Deep Learning on Flink aims to integrate Flink and deep learning frameworks (e.g. TensorFlow, PyTorch, etc.) to enable distributed deep learning training and inference on a Flink cluster.
It runs the deep learning tasks inside a Flink operator so that Flink can help establish a distributed environment, manage the resource, read/write the data with the rich connectors in Flink and handle the failures.
Currently, Deep Learning on Flink supports TensorFlow.
Deep Learning on Flink is tested and supported on the following 64-bit systems:
- Ubuntu 18.04
- macOS 10.15
- TensorFlow: 1.15.x & 2.4.x
- PyTorch: 1.11.x
- Flink: 1.14.x
Deep learning on Flink currently works with Tensorflow and PyTorch. You can see the following pages for the usage and examples.
Requirements
- python: 3.7
- cmake >= 3.6
- java 1.8
- maven >=3.3.0
Deep Learning on Flink requires Java and Python works together.

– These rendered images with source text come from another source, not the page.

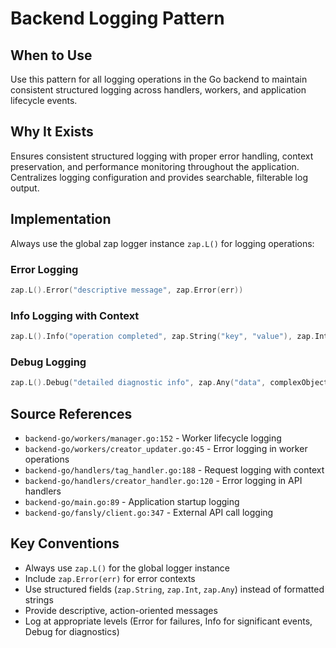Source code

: # Backend Logging Pattern

## When to Use
Use this pattern for all logging operations in the Go backend to maintain consistent structured logging across handlers, workers, and application lifecycle events.

## Why It Exists
Ensures consistent structured logging with proper error handling, context preservation, and performance monitoring throughout the application. Centralizes logging configuration and provides searchable, filterable log output.

## Implementation
Always use the global zap logger instance `zap.L()` for logging operations:

### Error Logging
```go
zap.L().Error("descriptive message", zap.Error(err))
```

### Info Logging with Context
```go
zap.L().Info("operation completed", zap.String("key", "value"), zap.Int("count", total))
```

### Debug Logging
```go
zap.L().Debug("detailed diagnostic info", zap.Any("data", complexObject))
```

## Source References
- `backend-go/workers/manager.go:152` - Worker lifecycle logging
- `backend-go/workers/creator_updater.go:45` - Error logging in worker operations
- `backend-go/handlers/tag_handler.go:188` - Request logging with context
- `backend-go/handlers/creator_handler.go:120` - Error logging in API handlers
- `backend-go/main.go:89` - Application startup logging
- `backend-go/fansly/client.go:347` - External API call logging

## Key Conventions
- Always use `zap.L()` for the global logger instance
- Include `zap.Error(err)` for error contexts
- Use structured fields (`zap.String`, `zap.Int`, `zap.Any`) instead of formatted strings
- Provide descriptive, action-oriented messages
- Log at appropriate levels (Error for failures, Info for significant events, Debug for diagnostics)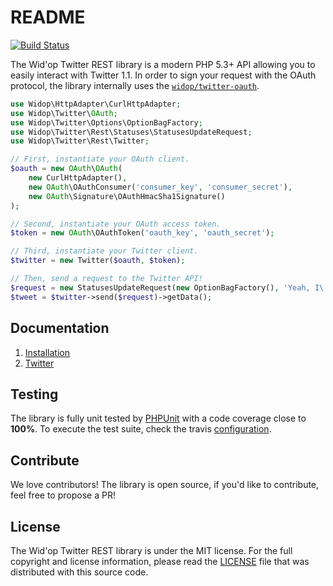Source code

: # README

[![Build Status](https://secure.travis-ci.org/widop/twitter-rest.png)](http://travis-ci.org/widop/twitter-rest)

The Wid'op Twitter REST library is a modern PHP 5.3+ API allowing you to easily interact with Twitter 1.1.
In order to sign your request with the OAuth protocol, the library internally uses the
[`widop/twitter-oauth`](https://github.com/widop/twitter-oauth).

``` php
use Widop\HttpAdapter\CurlHttpAdapter;
use Widop\Twitter\OAuth;
use Widop\Twitter\Options\OptionBagFactory;
use Widop\Twitter\Rest\Statuses\StatusesUpdateRequest;
use Widop\Twitter\Rest\Twitter;

// First, instantiate your OAuth client.
$oauth = new OAuth\OAuth(
    new CurlHttpAdapter(),
    new OAuth\OAuthConsumer('consumer_key', 'consumer_secret'),
    new OAuth\Signature\OAuthHmacSha1Signature()
);

// Second, instantiate your OAuth access token.
$token = new OAuth\OAuthToken('oauth_key', 'oauth_secret');

// Third, instantiate your Twitter client.
$twitter = new Twitter($oauth, $token);

// Then, send a request to the Twitter API!
$request = new StatusesUpdateRequest(new OptionBagFactory(), 'Yeah, I\'m currently updating my status!')
$tweet = $twitter->send($request)->getData();
```

## Documentation

 1. [Installation](doc/installation.md)
 2. [Twitter](doc/twitter.md)

## Testing

The library is fully unit tested by [PHPUnit](http://www.phpunit.de/) with a code coverage close to **100%**. To
execute the test suite, check the travis [configuration](.travis.yml).

## Contribute

We love contributors! The library is open source, if you'd like to contribute, feel free to propose a PR!

## License

The Wid'op Twitter REST library is under the MIT license. For the full copyright and license information, please read
the [LICENSE](LICENSE) file that was distributed with this source code.
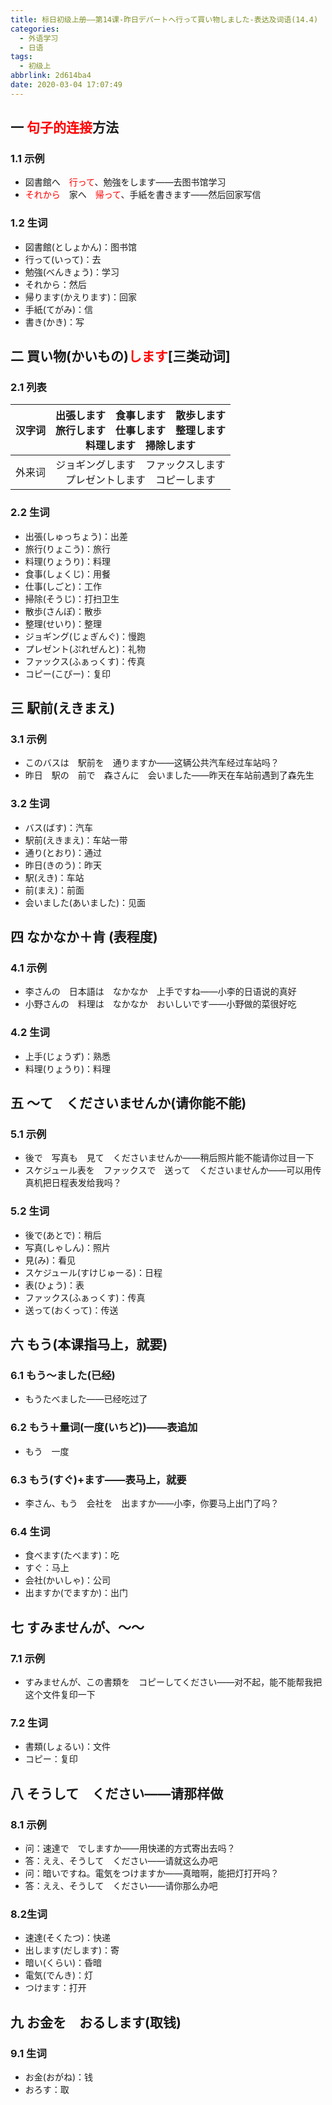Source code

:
 ```yaml
---
title: 标日初级上册——第14课-昨日デパートへ行って買い物しました-表达及词语(14.4)
categories:
  - 外语学习
  - 日语
tags:
  - 初级上
abbrlink: 2d614ba4
date: 2020-03-04 17:07:49
---
```

## 一 <font color=red>句子的连接</font>方法

### 1.1 示例

* 図書館へ　<font color=red>行って</font>、勉強をします——去图书馆学习
* <font color=red>それから</font>　家へ　<font color=red>帰って</font>、手紙を書きます——然后回家写信

<!--more-->

### 1.2 生词

* 図書館(としょかん)：图书馆
* 行って(いって)：去
* 勉強(べんきょう)：学习
* それから：然后
* 帰ります(かえります)：回家
* 手紙(てがみ)：信
* 書き(かき)：写

## 二 買い物(かいもの)<font color=red>します</font>[三类动词]

### 2.1 列表

| 汉字词 | 出張します　食事します　散歩します<br>旅行します　仕事します　整理します<br>料理します　掃除します　　　　　　<br> |
| :----: | :----------------------------------------------------------: |
| 外来词 | ジョギングします　ファックスします<br>プレゼントします　コピーします<br> |

### 2.2 生词

* 出張(しゅっちょう)：出差
* 旅行(りょこう)：旅行
* 料理(りょうり)：料理
* 食事(しょくじ)：用餐
* 仕事(しごと)：工作
* 掃除(そうじ)：打扫卫生
* 散歩(さんぽ)：散歩
* 整理(せいり)：整理
* ジョギング(じょぎんぐ)：慢跑
* プレゼント(ぷれぜんと)：礼物
* ファックス(ふぁっくす)：传真
* コピー(こぴー)：复印

## 三 駅前(えきまえ)

### 3.1 示例

* このバスは　駅前を　通りますか——这辆公共汽车经过车站吗？
* 昨日　駅の　前で　森さんに　会いました——昨天在车站前遇到了森先生

### 3.2 生词

* バス(ばす)：汽车
* 駅前(えきまえ)：车站一带
* 通り(とおり)：通过
* 昨日(きのう)：昨天
* 駅(えき)：车站
* 前(まえ)：前面
* 会いました(あいました)：见面

## 四  なかなか＋肯 (表程度)

### 4.1 示例

* 李さんの　日本語は　なかなか　上手ですね——小李的日语说的真好
* 小野さんの　料理は　なかなか　おいしいです——小野做的菜很好吃

### 4.2 生词

* 上手(じょうず)：熟悉
* 料理(りょうり)：料理

## 五 ～て　くださいませんか(请你能不能)

### 5.1 示例

* 後で　写真も　見て　くださいませんか——稍后照片能不能请你过目一下
* スケジュール表を　ファックスで　送って　くださいませんか——可以用传真机把日程表发给我吗？

### 5.2 生词

* 後で(あとで)：稍后
* 写真(しゃしん)：照片
* 見(み)：看见
* スケジュール(すけじゅーる)：日程
* 表(ひょう)：表
* ファックス(ふぁっくす)：传真
* 送って(おくって)：传送

## 六 もう(本课指马上，就要)

### 6.1 もう〜ました(已经)

* もうたべました——已经吃过了

### 6.2 もう＋量词(一度(いちど))——表追加

* もう　一度

### 6.3 もう(すぐ)+ます——表马上，就要

* 李さん、もう　会社を　出ますか——小李，你要马上出门了吗？

### 6.4 生词

* 食べます(たべます)：吃
* すぐ：马上
* 会社(かいしゃ)：公司
* 出ますか(でますか)：出门

## 七 すみませんが、〜〜

### 7.1 示例

* すみませんが、この書類を　コピーしてください——对不起，能不能帮我把这个文件复印一下

### 7.2 生词

* 書類(しょるい)：文件
* コピー：复印

## 八 そうして　ください——请那样做

### 8.1 示例

* 问：速達で　でしますか——用快递的方式寄出去吗？
* 答：ええ、そうして　ください——请就这么办吧
* 问：暗いですね。電気をつけますか——真暗啊，能把灯打开吗？
* 答：ええ、そうして　ください——请你那么办吧

### 8.2生词

* 速達(そくたつ)：快递
* 出します(だします)：寄
* 暗い(くらい)：昏暗
* 電気(でんき)：灯
* つけます：打开

## 九 お金を　おるします(取钱)

### 9.1 生词

* お金(おがね)：钱
* おろす：取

Thus, we need to build for both Java and Python.
Please use the following command to initialize submodules before building from source.
git submodule update --init --recursive
mvn -DskipTests clean install
After finish, you can find the target distribution in the dl-on-flink-dist/target
folder.
You can run the following commands to install the Python packages from source
# Install dl-on-flink-framework first
pip install dl-on-flink-framework/python
# Note that you should only install one of the following as they require
# different versions of Tensorflow
# For tensorflow 1.15.x
pip install dl-on-flink-tensorflow/python
# For tensorflow 2.4.x
pip install dl-on-flink-tensorflow-2.x/python
We provide a script to build wheels for Python packages, you can run the following command.
bash tools/build_wheel.sh
After finish, you can find the wheels at tools/dist
. Then you can install the
python package with the wheels.
pip install tools/dist/<wheel>